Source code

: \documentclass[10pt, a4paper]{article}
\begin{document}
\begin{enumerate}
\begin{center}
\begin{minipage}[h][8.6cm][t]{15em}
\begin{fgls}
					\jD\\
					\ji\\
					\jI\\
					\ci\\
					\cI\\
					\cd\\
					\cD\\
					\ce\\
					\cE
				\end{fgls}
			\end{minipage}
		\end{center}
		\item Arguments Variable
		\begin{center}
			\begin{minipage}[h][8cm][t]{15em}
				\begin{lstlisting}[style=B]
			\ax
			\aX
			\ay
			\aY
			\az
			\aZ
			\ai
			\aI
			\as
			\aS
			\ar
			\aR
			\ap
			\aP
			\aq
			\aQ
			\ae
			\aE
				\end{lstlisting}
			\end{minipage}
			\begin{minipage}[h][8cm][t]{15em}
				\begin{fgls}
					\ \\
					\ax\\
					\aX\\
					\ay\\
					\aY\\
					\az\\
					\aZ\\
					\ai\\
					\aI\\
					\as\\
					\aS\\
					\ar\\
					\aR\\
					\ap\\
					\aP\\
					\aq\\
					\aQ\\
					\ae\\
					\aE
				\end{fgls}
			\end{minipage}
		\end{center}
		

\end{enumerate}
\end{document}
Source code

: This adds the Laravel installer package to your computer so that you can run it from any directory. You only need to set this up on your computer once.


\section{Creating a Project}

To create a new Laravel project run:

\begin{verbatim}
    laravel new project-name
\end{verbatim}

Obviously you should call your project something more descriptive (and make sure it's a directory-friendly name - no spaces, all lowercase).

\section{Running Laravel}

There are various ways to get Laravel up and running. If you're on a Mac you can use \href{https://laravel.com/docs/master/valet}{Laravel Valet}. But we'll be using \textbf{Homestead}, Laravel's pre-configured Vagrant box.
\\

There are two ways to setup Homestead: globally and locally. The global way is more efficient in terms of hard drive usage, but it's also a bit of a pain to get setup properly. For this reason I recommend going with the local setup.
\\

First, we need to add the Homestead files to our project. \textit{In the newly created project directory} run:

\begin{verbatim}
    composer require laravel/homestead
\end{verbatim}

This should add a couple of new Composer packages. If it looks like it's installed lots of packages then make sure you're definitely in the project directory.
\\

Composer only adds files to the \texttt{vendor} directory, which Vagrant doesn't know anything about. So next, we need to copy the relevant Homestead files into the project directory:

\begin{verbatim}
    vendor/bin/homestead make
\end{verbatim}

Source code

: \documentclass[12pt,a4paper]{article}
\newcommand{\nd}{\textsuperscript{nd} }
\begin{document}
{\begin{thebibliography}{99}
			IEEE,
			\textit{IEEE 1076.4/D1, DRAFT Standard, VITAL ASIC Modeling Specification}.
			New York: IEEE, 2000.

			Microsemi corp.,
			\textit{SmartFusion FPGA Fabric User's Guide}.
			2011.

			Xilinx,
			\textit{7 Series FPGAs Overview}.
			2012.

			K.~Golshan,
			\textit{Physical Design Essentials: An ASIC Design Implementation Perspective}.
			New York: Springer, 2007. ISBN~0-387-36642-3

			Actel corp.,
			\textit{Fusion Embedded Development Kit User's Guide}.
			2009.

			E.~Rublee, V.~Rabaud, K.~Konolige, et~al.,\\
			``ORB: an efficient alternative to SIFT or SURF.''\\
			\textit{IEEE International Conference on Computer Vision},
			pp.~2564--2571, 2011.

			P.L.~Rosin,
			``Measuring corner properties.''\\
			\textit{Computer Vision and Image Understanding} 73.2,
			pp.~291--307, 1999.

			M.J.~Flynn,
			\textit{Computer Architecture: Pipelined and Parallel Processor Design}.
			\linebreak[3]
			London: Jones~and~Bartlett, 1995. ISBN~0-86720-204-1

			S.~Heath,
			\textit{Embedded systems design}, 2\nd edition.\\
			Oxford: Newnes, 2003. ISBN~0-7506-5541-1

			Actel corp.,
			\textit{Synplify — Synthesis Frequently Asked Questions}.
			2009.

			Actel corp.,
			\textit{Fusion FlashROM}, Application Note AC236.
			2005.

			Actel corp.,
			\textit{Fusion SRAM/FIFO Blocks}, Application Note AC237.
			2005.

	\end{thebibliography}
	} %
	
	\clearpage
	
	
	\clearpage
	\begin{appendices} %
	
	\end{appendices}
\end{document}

____________________

Reply with nothing but the number of lines in the data that include the word "your".

2